Supported housing investor indicates extent of damage to business after attack prompts share price plunge
Housing investor Civitas Social Housing (CSH) said it was forced to put a capital raise on hold after its share price plummeted following criticism from a short seller.
CSH, a real estate investment trust which provides lease-based finance to supported and specialist housing providers, has hit back at several claims from activist short seller Shadowfall Capital & Research about its business.
In a statement to the markets this week, CSH said: “An unwarranted attack by an activist short seller on the fabric of Civitas Social Housing (CSH), coinciding with it falling out of the FTSE 250 index, has driven down CSH’s share price in recent months.
“CSH has published a strong rebuttal saying these claims are baseless. The short seller may have made a quick profit, however CSH has had to put a planned capital raise to grow its portfolio on ice and it has impacted the wider sector to the detriment of thousands of people in need of specialist housing.”
In open letters in September and October, Shadowfall criticised Civitas’ business model and raised questions about the viability of its rental stream and transparency of investments. Shadowfall said in September it holds a 0.82% stake in Civitas on a short position, meaning it makes money if the share price goes down.

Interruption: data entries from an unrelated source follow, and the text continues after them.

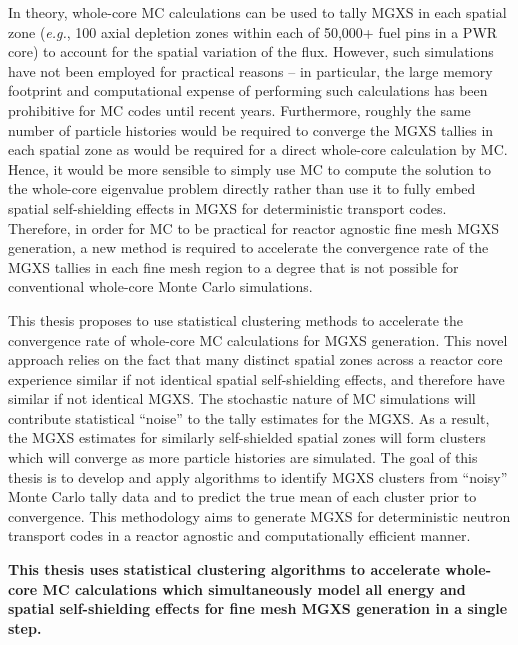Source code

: In theory, whole-core \ac{MC} calculations can be used to tally \ac{MGXS} in each spatial zone (\textit{e.g.}, 100 axial depletion zones within each of 50,000+ fuel pins in a \ac{PWR} core) to account for the spatial variation of the flux. However, such simulations have not been employed for practical reasons -- in particular, the large memory footprint and computational expense of performing such calculations has been prohibitive for \ac{MC} codes until recent years. Furthermore, roughly the same number of particle histories would be required to converge the \ac{MGXS} tallies in each spatial zone as would be required for a direct whole-core calculation by \ac{MC}. Hence, it would be more sensible to simply use \ac{MC} to compute the solution to the whole-core eigenvalue problem directly rather than use it to fully embed spatial self-shielding effects in \ac{MGXS} for deterministic transport codes. Therefore, in order for \ac{MC} to be practical for reactor agnostic fine mesh \ac{MGXS} generation, a new method is required to accelerate the convergence rate of the \ac{MGXS} tallies in each fine mesh region to a degree that is not possible for conventional whole-core Monte Carlo simulations. 

This thesis proposes to use statistical clustering methods to accelerate the convergence rate of whole-core \ac{MC} calculations for \ac{MGXS} generation. This novel approach relies on the fact that many distinct spatial zones across a reactor core experience similar if not identical spatial self-shielding effects, and therefore have similar if not identical \ac{MGXS}. The stochastic nature of \ac{MC} simulations will contribute statistical ``noise'' to the tally estimates for the \ac{MGXS}. As a result, the \ac{MGXS} estimates for similarly self-shielded spatial zones will form clusters which will converge as more particle histories are simulated. The goal of this thesis is to develop and apply algorithms to identify \ac{MGXS} clusters from ``noisy'' Monte Carlo tally data and to predict the true mean of each cluster prior to convergence. This methodology aims to generate \ac{MGXS} for deterministic neutron transport codes in a reactor agnostic and computationally efficient manner.


\begin{emphbox}
\textbf{This thesis uses statistical clustering algorithms to accelerate whole-core \ac{MC} calculations
which simultaneously model all energy and spatial self-shielding effects for fine mesh \ac{MGXS} generation in a single step.}
\end{emphbox}


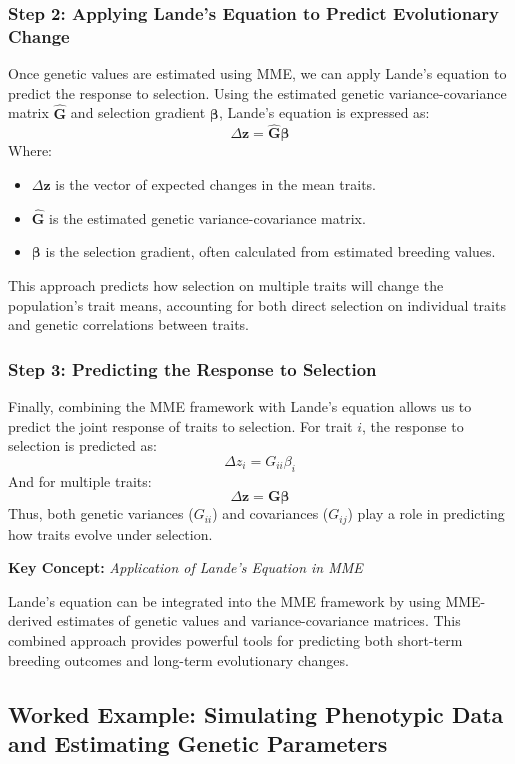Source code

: \documentclass[12pt,a4paper]{article}
\newenvironment{keyconceptbox}[1][]
{\begin{basebox}[linecolor=uqblue]
\textbf{\color{uqblue}Key Concept:} \textit{#1}\par\noindent\ignorespaces}
{\end{basebox}}
\begin{document}
\subsubsection{Step 2: Applying Lande’s Equation to Predict Evolutionary Change}

Once genetic values are estimated using MME, we can apply Lande’s equation to predict the response to selection. Using the estimated genetic variance-covariance matrix \( \hat{\mathbf{G}} \) and selection gradient \( \boldsymbol{\beta} \), Lande’s equation is expressed as:
\[
\Delta \mathbf{z} = \hat{\mathbf{G}} \boldsymbol{\beta}
\]
Where:
\begin{itemize}
    \item \( \Delta \mathbf{z} \) is the vector of expected changes in the mean traits.
    \item \( \hat{\mathbf{G}} \) is the estimated genetic variance-covariance matrix.
    \item \( \boldsymbol{\beta} \) is the selection gradient, often calculated from estimated breeding values.
\end{itemize}
This approach predicts how selection on multiple traits will change the population’s trait means, accounting for both direct selection on individual traits and genetic correlations between traits.

\subsubsection{Step 3: Predicting the Response to Selection}

Finally, combining the MME framework with Lande’s equation allows us to predict the joint response of traits to selection. For trait \( i \), the response to selection is predicted as:
\[
\Delta z_i = G_{ii} \beta_i
\]
And for multiple traits:
\[
\Delta \mathbf{z} = \mathbf{G} \boldsymbol{\beta}
\]
Thus, both genetic variances (\( G_{ii} \)) and covariances (\( G_{ij} \)) play a role in predicting how traits evolve under selection.

\begin{keyconceptbox}[Application of Lande’s Equation in MME]
Lande’s equation can be integrated into the MME framework by using MME-derived estimates of genetic values and variance-covariance matrices. This combined approach provides powerful tools for predicting both short-term breeding outcomes and long-term evolutionary changes.
\end{keyconceptbox}

\subsection{Worked Example: Simulating Phenotypic Data and Estimating Genetic Parameters}
\end{document}
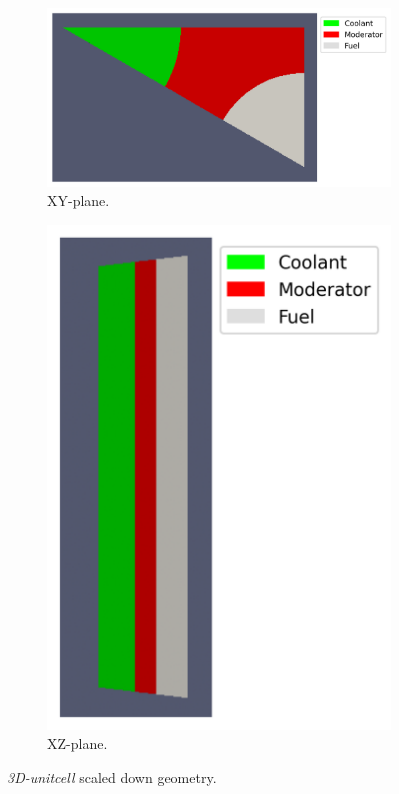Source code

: \documentclass[11pt,letterpaper]{article}
\begin{document}
	\begin{figure}[htbp!]
		\centering
		\begin{subfigure}[t]{0.4\textwidth}
			\centering
			\includegraphics[width=\linewidth]{3D-unitcell-mesh1}
			\caption{XY-plane.}
		\end{subfigure}
		\begin{subfigure}[t]{0.4\textwidth}
			\centering
			\includegraphics[width=\linewidth]{3D-unitcell-mesh2}
			\caption{XZ-plane.}
		\end{subfigure}
		\hfill
		\caption{\textit{3D-unitcell} scaled down geometry.}
		\label{fig:3D-unitcell}
	\end{figure}
\end{document}
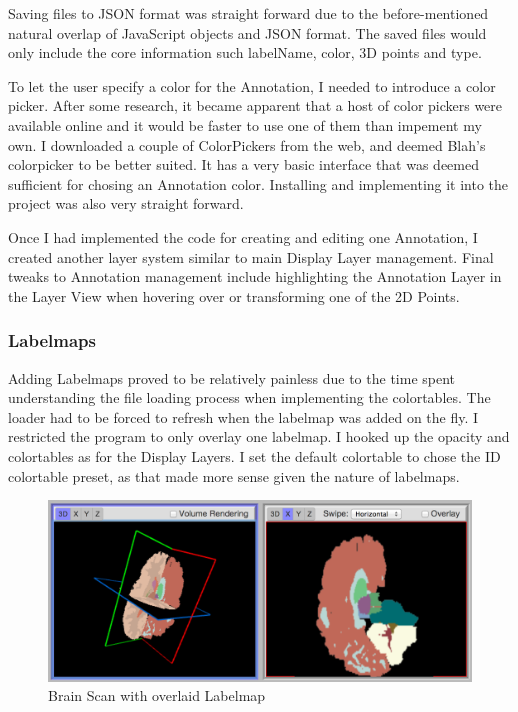 \documentclass[a4paper,11pt,titlepage]{article}
\begin{document}
Saving files to JSON format was straight forward due to the before-mentioned natural overlap of JavaScript objects and JSON format. The saved files would only include the core information such labelName, color, 3D points and type.

To let the user specify a color for the Annotation, I needed to introduce a color picker. After some research, it became apparent that a host of color pickers were available online and it would be faster to use one of them than impement my own. I downloaded a couple of ColorPickers from the web, and deemed Blah's colorpicker to be better suited. It has a very basic interface that was deemed sufficient for chosing an Annotation color. Installing and implementing it into the project was also very straight forward.

Once I had implemented the code for creating and editing one Annotation, I created another layer system similar to main Display Layer management. Final tweaks to Annotation management include highlighting the Annotation Layer in the Layer View when hovering over or transforming one of the 2D Points.


\subsubsection{Labelmaps}

Adding Labelmaps proved to be relatively painless due to the time spent understanding the file loading process when implementing the colortables. The loader had to be forced to refresh when the labelmap was added on the fly. I restricted the program to only overlay one labelmap. I hooked up the opacity and colortables as for the Display Layers. I set the default colortable to chose the ID colortable preset, as that made more sense given the nature of labelmaps.

\begin{figure}[ht!]
\centering
\includegraphics[width=170mm]{graphics/Labelmap_01.png}
\caption{Brain Scan with overlaid Labelmap}
\label{fig:UIdesign1}
\end{figure}
\end{document}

Civitas has today published a detailed rebuttal to Shadowfall’s claims.
See also>>Civitas and global asset manager raise £192m for new supported housing
CSH’s share price had been falling towards the end of the summer from a high of £1.19 in August, but plummeted to £0.87 in September following the first Shadowfall letter. It has since recovered slightly to £0.93.
CSH acquires portfolios of supported housing stock from registered providers and leases them back.

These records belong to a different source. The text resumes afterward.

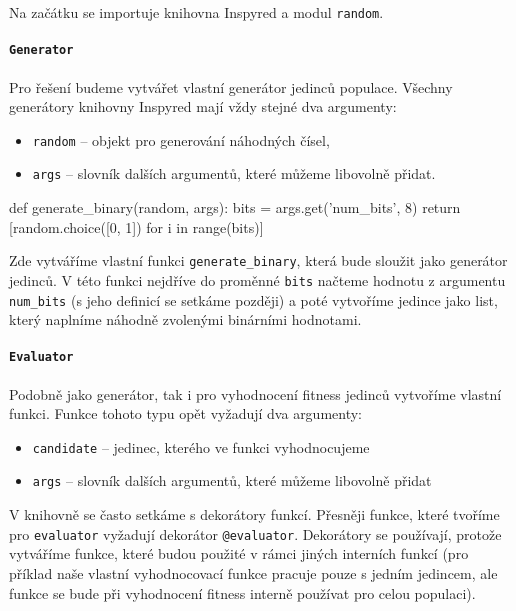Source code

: Na začátku se importuje knihovna Inspyred a modul \texttt{random}.

\paragraph{\texttt{Generator}}
Pro řešení budeme vytvářet vlastní generátor jedinců populace. Všechny
generátory knihovny Inspyred mají vždy stejné dva argumenty:
\begin{itemize}
    \item \texttt{random} -- objekt pro generování náhodných čísel,
    \item \texttt{args} -- slovník dalších argumentů, které můžeme libovolně
        přidat.
\end{itemize}

\begin{code}
def generate_binary(random, args):
    bits = args.get('num_bits', 8)
    return [random.choice([0, 1]) for i in range(bits)]
\end{code}

Zde vytváříme vlastní funkci \texttt{generate\_binary}, která bude sloužit jako
generátor jedinců. V této funkci nejdříve do proměnné \texttt{bits} načteme
hodnotu z argumentu \texttt{num\_bits} (s jeho definicí se setkáme později) a
poté vytvoříme jedince jako list, který naplníme náhodně zvolenými binárními
hodnotami.

\paragraph{\texttt{Evaluator}}
Podobně jako generátor, tak i pro vyhodnocení fitness jedinců vytvoříme vlastní
funkci. Funkce tohoto typu opět vyžadují dva argumenty:
\begin{itemize}
    \item \texttt{candidate} -- jedinec, kterého ve funkci vyhodnocujeme
    \item \texttt{args} -- slovník dalších argumentů, které můžeme libovolně
        přidat
\end{itemize}

V knihovně se často setkáme s dekorátory funkcí. Přesněji funkce, které tvoříme
pro \texttt{evaluator} vyžadují dekorátor \texttt{@evaluator}. Dekorátory se
používají, protože vytváříme funkce, které budou použité v rámci jiných
interních funkcí (pro příklad naše vlastní vyhodnocovací funkce pracuje pouze s
jedním jedincem, ale funkce se bude při vyhodnocení fitness interně používat
pro celou populaci).

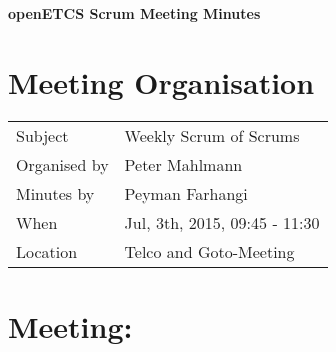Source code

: \documentclass[a4paper, 11pt]{article}
\begin{document}
{\begin{center}\huge\bf openETCS Scrum Meeting Minutes\end{center}}
\section{Meeting Organisation}

\renewcommand{\arraystretch}{1.5}
\begin{supertabular}{m{.2\textwidth}m{.8\textwidth}}
Subject & Weekly Scrum of Scrums\\
Organised by &Peter Mahlmann\\
Minutes by & Peyman Farhangi\\
When & Jul, 3th, 2015, 09:45 - 11:30\\
Location & Telco and Goto-Meeting\\
\end{supertabular}

\renewcommand{\arraystretch}{1.0}
\section{Meeting:}
\end{document}
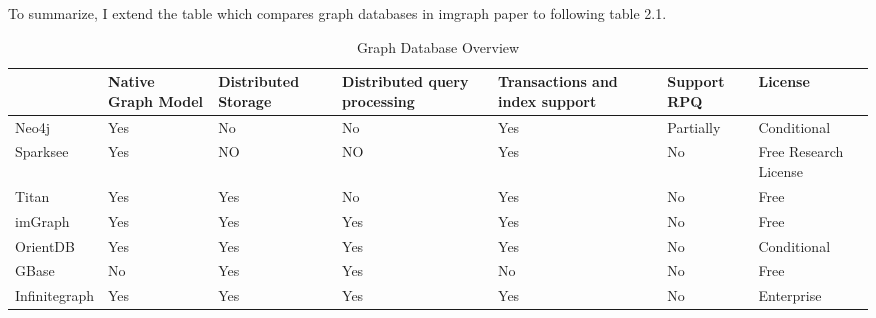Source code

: To summarize, I extend the table which compares graph databases in imgraph paper\cite{imgraph} to following table 2.1.
\begin{table}[h!]
\scriptsize
\def\arraystretch{1.5}
\centering
\caption{Graph Database Overview}
\label{graph-database-overview}
\begin{tabular}{|l|m{5em}|m{5em}|m{5em}|m{5em}|m{5em}|m{5em}|}
\hline
 & Native Graph Model & Distributed Storage & Distributed query processing & Transactions and index support & Support RPQ & License \\
\hline
Neo4j & Yes & No & No & Yes & Partially & Conditional \\
\hline
Sparksee & Yes & NO & NO & Yes & No & Free Research License \\
\hline
Titan & Yes & Yes & No & Yes & No & Free \\
\hline
imGraph & Yes & Yes & Yes & Yes & No & Free \\
\hline
OrientDB & Yes & Yes & Yes & Yes & No & Conditional \\
\hline
GBase & No & Yes & Yes & No & No & Free \\
\hline
Infinitegraph & Yes & Yes & Yes & Yes & No & Enterprise\\
\hline
\end{tabular}
\end{table}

The Regulator of Social Housing (RSH) has said that this new lease-based funding model allows a “rapid expansion” of supported housing supply due to the extra capital coming into the sector.
However, the RSH has also raised concerns about the concentration of risk to housing associations using lease-based funding models, particularly if they are thinly capitalised or are over-reliant on long-term, low-margin, inflation-linked leases as a source of finance.
It has placed two Civitas-funded providers, Auckland Home Solutions and Falcon, on its list of organisations non-compliant with the RSH governance and financial viability standard.
According to the RSH global accounts of private registered providers, leases for supported housing across the sector totalled around £500m as of 31 March 2020.